■ **Record excerpts**

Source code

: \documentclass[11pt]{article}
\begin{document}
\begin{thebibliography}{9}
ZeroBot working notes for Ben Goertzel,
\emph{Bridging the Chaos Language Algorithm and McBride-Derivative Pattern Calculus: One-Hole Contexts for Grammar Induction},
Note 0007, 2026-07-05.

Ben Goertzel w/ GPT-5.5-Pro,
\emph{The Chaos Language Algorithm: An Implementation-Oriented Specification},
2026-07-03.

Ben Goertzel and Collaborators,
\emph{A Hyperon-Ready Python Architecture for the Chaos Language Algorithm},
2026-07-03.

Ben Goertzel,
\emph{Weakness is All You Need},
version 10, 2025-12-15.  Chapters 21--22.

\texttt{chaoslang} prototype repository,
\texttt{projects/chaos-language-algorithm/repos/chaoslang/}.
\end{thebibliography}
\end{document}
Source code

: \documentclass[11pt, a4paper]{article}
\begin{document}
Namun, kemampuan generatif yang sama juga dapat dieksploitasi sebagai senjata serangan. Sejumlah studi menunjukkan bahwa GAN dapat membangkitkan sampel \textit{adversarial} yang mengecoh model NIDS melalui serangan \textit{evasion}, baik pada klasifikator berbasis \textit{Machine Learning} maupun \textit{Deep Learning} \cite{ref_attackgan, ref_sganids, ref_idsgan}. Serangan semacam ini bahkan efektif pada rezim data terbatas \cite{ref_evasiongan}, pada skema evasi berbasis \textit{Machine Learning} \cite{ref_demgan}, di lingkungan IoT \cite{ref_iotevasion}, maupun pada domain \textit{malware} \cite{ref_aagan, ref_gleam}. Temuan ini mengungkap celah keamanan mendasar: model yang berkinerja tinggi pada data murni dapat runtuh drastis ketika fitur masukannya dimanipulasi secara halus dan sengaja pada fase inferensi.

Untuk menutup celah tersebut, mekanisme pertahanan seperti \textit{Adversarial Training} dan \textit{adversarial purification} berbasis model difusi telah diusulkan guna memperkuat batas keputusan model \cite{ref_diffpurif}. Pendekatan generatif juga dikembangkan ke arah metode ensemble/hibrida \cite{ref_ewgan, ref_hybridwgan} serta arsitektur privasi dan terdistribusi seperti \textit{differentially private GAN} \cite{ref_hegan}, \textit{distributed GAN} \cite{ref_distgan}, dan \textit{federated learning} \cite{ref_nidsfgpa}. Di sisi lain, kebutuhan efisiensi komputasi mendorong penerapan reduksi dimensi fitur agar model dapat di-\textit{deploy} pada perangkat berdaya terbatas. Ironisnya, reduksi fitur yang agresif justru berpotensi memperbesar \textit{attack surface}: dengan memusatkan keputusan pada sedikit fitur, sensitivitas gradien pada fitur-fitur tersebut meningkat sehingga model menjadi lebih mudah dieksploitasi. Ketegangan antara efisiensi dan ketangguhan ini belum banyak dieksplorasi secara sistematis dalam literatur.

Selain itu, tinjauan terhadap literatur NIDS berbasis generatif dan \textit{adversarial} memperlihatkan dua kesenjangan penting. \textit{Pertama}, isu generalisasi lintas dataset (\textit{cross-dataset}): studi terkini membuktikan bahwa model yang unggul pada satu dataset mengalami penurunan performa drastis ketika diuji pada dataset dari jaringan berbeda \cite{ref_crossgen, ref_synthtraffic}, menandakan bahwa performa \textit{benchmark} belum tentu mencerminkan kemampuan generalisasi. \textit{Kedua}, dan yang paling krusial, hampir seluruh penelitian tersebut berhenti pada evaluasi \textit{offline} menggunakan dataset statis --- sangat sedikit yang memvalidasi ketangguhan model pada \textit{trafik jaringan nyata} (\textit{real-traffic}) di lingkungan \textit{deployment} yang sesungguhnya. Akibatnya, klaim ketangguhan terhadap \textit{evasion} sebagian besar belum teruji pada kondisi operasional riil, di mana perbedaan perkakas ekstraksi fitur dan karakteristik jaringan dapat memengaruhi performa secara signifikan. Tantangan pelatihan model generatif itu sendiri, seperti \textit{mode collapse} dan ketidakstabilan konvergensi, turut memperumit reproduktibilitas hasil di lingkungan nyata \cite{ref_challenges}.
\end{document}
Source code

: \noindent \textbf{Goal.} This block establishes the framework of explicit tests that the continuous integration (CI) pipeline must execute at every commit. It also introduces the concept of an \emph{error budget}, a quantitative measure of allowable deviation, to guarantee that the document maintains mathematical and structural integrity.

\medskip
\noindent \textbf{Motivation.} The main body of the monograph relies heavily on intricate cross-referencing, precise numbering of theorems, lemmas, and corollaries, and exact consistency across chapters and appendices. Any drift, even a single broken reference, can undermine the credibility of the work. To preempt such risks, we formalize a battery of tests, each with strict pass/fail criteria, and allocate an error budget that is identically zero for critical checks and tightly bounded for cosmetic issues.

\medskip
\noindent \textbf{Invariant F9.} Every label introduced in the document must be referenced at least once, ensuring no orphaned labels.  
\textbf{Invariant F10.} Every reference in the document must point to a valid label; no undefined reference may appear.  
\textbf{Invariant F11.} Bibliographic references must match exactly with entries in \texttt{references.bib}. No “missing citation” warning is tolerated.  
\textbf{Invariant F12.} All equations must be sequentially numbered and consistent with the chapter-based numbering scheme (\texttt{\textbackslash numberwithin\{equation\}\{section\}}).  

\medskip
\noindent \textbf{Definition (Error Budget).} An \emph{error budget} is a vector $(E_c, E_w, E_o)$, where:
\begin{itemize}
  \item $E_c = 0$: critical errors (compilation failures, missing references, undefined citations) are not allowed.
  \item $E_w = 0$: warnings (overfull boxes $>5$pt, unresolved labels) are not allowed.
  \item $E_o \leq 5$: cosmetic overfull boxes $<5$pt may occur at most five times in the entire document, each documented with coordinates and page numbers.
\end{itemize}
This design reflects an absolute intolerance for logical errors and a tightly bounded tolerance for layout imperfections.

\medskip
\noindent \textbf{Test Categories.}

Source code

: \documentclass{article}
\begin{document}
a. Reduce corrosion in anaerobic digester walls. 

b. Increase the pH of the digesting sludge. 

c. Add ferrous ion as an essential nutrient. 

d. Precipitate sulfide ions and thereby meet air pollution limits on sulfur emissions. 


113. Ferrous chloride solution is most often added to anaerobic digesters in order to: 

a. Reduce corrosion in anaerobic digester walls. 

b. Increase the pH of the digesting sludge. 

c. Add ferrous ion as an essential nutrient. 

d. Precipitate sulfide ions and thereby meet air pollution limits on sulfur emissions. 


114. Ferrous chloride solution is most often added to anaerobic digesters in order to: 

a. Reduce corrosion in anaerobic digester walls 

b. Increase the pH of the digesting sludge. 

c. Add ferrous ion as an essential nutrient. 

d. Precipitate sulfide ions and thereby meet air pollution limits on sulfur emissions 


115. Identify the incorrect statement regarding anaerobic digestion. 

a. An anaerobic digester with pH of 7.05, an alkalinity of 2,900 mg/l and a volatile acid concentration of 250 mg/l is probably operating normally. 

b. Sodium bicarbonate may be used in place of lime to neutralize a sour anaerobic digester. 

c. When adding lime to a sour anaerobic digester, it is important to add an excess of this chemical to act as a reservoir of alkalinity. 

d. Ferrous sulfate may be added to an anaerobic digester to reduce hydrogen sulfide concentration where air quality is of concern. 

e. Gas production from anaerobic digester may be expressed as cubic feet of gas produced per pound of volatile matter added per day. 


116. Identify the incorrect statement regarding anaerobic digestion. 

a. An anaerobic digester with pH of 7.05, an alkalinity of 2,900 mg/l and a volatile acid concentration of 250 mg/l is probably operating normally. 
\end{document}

■ **What is required**
Could you please report how many lines of the listing above hold the word "order"? Only the number is needed.

■ **Exercise output**
2